Segment Start: DATA PROVIDED
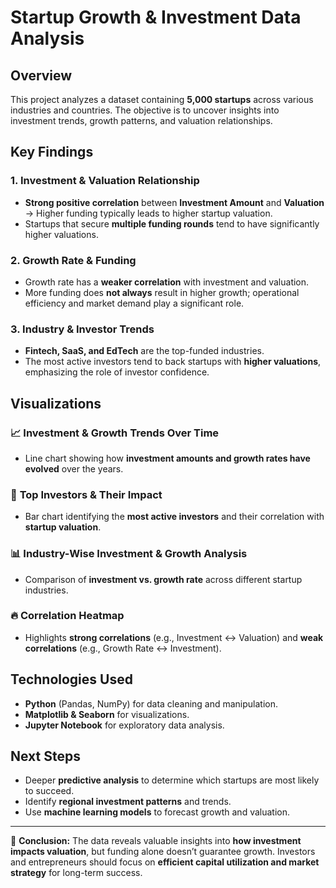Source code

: # Startup Growth & Investment Data Analysis

## Overview
This project analyzes a dataset containing **5,000 startups** across various industries and countries. The objective is to uncover insights into investment trends, growth patterns, and valuation relationships.

## Key Findings
### 1. **Investment & Valuation Relationship**
- **Strong positive correlation** between **Investment Amount** and **Valuation** → Higher funding typically leads to higher startup valuation.
- Startups that secure **multiple funding rounds** tend to have significantly higher valuations.

### 2. **Growth Rate & Funding**
- Growth rate has a **weaker correlation** with investment and valuation.
- More funding does **not always** result in higher growth; operational efficiency and market demand play a significant role.

### 3. **Industry & Investor Trends**
- **Fintech, SaaS, and EdTech** are the top-funded industries.
- The most active investors tend to back startups with **higher valuations**, emphasizing the role of investor confidence.

## Visualizations
### 📈 **Investment & Growth Trends Over Time**
- Line chart showing how **investment amounts and growth rates have evolved** over the years.

### 🏦 **Top Investors & Their Impact**
- Bar chart identifying the **most active investors** and their correlation with **startup valuation**.

### 📊 **Industry-Wise Investment & Growth Analysis**
- Comparison of **investment vs. growth rate** across different startup industries.

### 🔥 **Correlation Heatmap**
- Highlights **strong correlations** (e.g., Investment ↔ Valuation) and **weak correlations** (e.g., Growth Rate ↔ Investment).

## Technologies Used
- **Python** (Pandas, NumPy) for data cleaning and manipulation.
- **Matplotlib & Seaborn** for visualizations.
- **Jupyter Notebook** for exploratory data analysis.

## Next Steps
- Deeper **predictive analysis** to determine which startups are most likely to succeed.
- Identify **regional investment patterns** and trends.
- Use **machine learning models** to forecast growth and valuation.

---
🚀 **Conclusion:** The data reveals valuable insights into **how investment impacts valuation**, but funding alone doesn’t guarantee growth. Investors and entrepreneurs should focus on **efficient capital utilization and market strategy** for long-term success.

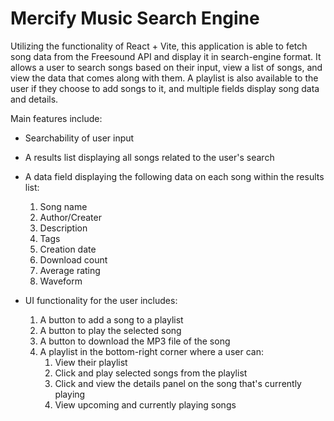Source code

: # Mercify Music Search Engine

Utilizing the functionality of React + Vite, this application is able to fetch song data from the Freesound API and display it in search-engine format. It allows a user to search songs based on their input, view a list of songs, and view the data that comes along with them. A playlist is also available to the user if they choose to add songs to it, and multiple fields display song data and details.

Main features include:
- Searchability of user input
- A results list displaying all songs related to the user's search
- A data field displaying the following data on each song within the results list:

  1. Song name
  2. Author/Creater
  3. Description
  4. Tags
  5. Creation date
  6. Download count
  7. Average rating
  8. Waveform
 
- UI functionality for the user includes:

  1. A button to add a song to a playlist
  2. A button to play the selected song
  3. A button to download the MP3 file of the song
  4. A playlist in the bottom-right corner where a user can:
     1. View their playlist
     2. Click and play selected songs from the playlist
     3. Click and view the details panel on the song that's currently playing
     4. View upcoming and currently playing songs


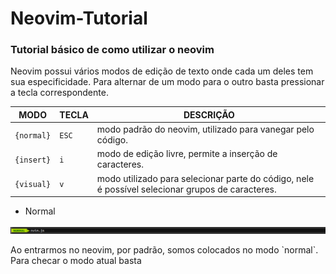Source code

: # Neovim-Tutorial
### Tutorial básico de como utilizar o neovim
<p>
  Neovim possui vários modos de edição de texto onde cada um deles tem sua especificidade. Para alternar de um modo para o outro basta pressionar a tecla correspondente.
</p>


MODO      | TECLA | DESCRIÇÃO
----------|-------|--------------------------------------------------------------------------------------------------
`{normal}`|`ESC`  |modo padrão do neovim, utilizado para vanegar pelo código.
`{insert}`|`i`    |modo de edição livre, permite a inserção de caracteres.
`{visual}`|`v`    |modo utilizado para selecionar parte do código, nele é possível selecionar grupos de caracteres.

* Normal
<img src="/viwer/img/normal_mode.png">
<p>
  Ao entrarmos no neovim, por padrão, somos colocados no modo `normal`. Para checar o modo atual basta 
</p>
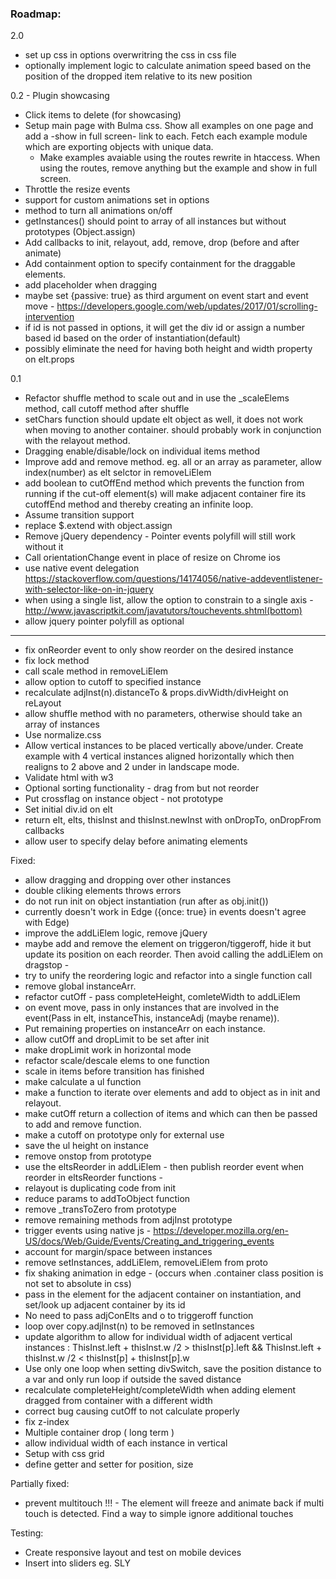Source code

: ### Roadmap:

2.0
- set up css in options overwritring the css in css file
- optionally implement logic to calculate animation speed based on the position of the dropped item relative to its new position

0.2 - Plugin showcasing
- Click items to delete (for showcasing)
- Setup main page with Bulma css. Show all examples on one page and add a -show in full screen- link to each. Fetch each example module which are exporting objects with unique data.
  * Make examples avaiable using the routes rewrite in htaccess. When using the routes, remove anything but the example and show in full screen.
- Throttle the resize events
- support for custom animations set in options
- method to turn all animations on/off
- getInstances() should point to array of all instances but without prototypes (Object.assign)
- Add callbacks to init, relayout, add, remove, drop (before and after animate)
- Add containment option to specify containment for the draggable elements.
- add placeholder when dragging
- maybe set {passive: true} as third argument on event start and event move - https://developers.google.com/web/updates/2017/01/scrolling-intervention
- if id is not passed in options, it will get the div id or assign a number based id based on the order of instantiation(default)
- possibly eliminate the need for having both height and width property on elt.props

0.1
- Refactor shuffle method to scale out and in use the _scaleElems method, call cutoff method after shuffle
- setChars function should update elt object as well, it does not work when moving to another container. should probably work in conjunction with the relayout method.
- Dragging enable/disable/lock on individual items method
- Improve add and remove method. eg. all or an array as parameter, allow index(number) as elt selctor in removeLiElem
- add boolean to cutOffEnd method which prevents the function from running if the cut-off element(s) will make adjacent container fire its cutoffEnd method and thereby creating an infinite loop.
- Assume transition support
- replace $.extend with object.assign
- Remove jQuery dependency - Pointer events polyfill will still work without it
- Call orientationChange event in place of resize on Chrome ios
- use native event delegation https://stackoverflow.com/questions/14174056/native-addeventlistener-with-selector-like-on-in-jquery
- when using a single list, allow the option to constrain to a single axis - http://www.javascriptkit.com/javatutors/touchevents.shtml(bottom)
- allow jquery pointer polyfill as optional
--------------------------------------------------
- fix onReorder event to only show reorder on the desired instance
- fix lock method
- call scale method in removeLiElem
- allow option to cutoff to specified instance
- recalculate adjInst(n).distanceTo & props.divWidth/divHeight on reLayout
- allow shuffle method with no parameters, otherwise should take an array of instances
- Use normalize.css
- Allow vertical instances to be placed vertically above/under. Create example with 4 vertical instances aligned horizontally which then realigns to 2 above and 2 under in landscape mode.
- Validate html with w3
- Optional sorting functionality - drag from but not reorder
- Put crossflag on instance object - not prototype
- Set initial div.id on elt
- return elt, elts, thisInst and thisInst.newInst with onDropTo, onDropFrom callbacks
- allow user to specify delay before animating elements

Fixed:
- allow dragging and dropping over other instances 
- double cliking elements throws errors 
- do not run init on object instantiation (run after as obj.init())
- currently doesn't work in Edge  ({once: true} in events doesn't agree with Edge)
- improve the addLiElem logic, remove jQuery
- maybe add and remove the element on triggeron/tiggeroff, hide it but update its position on each reorder. Then avoid calling the addLiElem on dragstop - 
- try to unify the reordering logic and refactor into a single function call
- remove global instanceArr. 
- refactor cutOff - pass completeHeight, comleteWidth to addLiElem
- on event move, pass in only instances that are involved in the event(Pass in elt, instanceThis, instanceAdj (maybe rename)). 
- Put remaining properties on instanceArr on each instance. 
- allow cutOff and dropLimit to be set after init
- make dropLimit work in horizontal mode
- refactor scale/descale elems to one function 
- scale in items before transition has finished 
- make calculate a ul function
- make a function to iterate  over elements and add to object as in init and relayout.
- make cutOff return a collection of items and which can then be passed to add and remove function. 
- make a cutoff on prototype only for external use
- save the ul height on instance
- remove onstop from prototype
- use the eltsReorder in addLiElem - then publish reorder event when reorder in eltsReorder functions - 
- relayout is duplicating code from init
- reduce params to addToObject function 
- remove _transToZero from prototype
- remove remaining methods from adjInst prototype
- trigger events using native js - https://developer.mozilla.org/en-US/docs/Web/Guide/Events/Creating_and_triggering_events 
- account for margin/space  between instances
- remove setInstances, addLiElem, removeLiElem from proto 
- fix shaking animation in edge -  (occurs when .container class position is not set to absolute in css)
- pass in the element for the adjacent container on instantiation, and set/look up adjacent container by its id 
- No need to pass adjConElts and o to triggeroff function
- loop over copy.adjInst(n) to be removed in setInstances
- update algorithm to allow for individual width of adjacent vertical instances :
ThisInst.left + thisInst.w /2 > thisInst[p].left && ThisInst.left + thisInst.w /2 < thisInst[p] + thisInst[p].w
- Use only one loop when setting divSwitch, save the position distance to a var and only run loop if outside the saved distance
- recalculate completeHeight/completeWidth when adding element dragged from container with a different width
- correct bug causing cutOff to not calculate properly
- fix z-index
- Multiple container drop ( long term ) 
- allow individual width of each instance in vertical
- Setup with css grid
- define getter and setter for position, size

Partially fixed:
- prevent multitouch !!! - The element will freeze and animate back if multi touch is detected. Find a way to simple ignore additional touches

Testing:
- Create responsive layout and test on mobile devices
- Insert into sliders eg. SLY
Segment End: DATA PROVIDED
### TASK BRIEF
Say how many lines of the data hold the word "only", and leave out everything but the number.

### FINAL ANSWER
4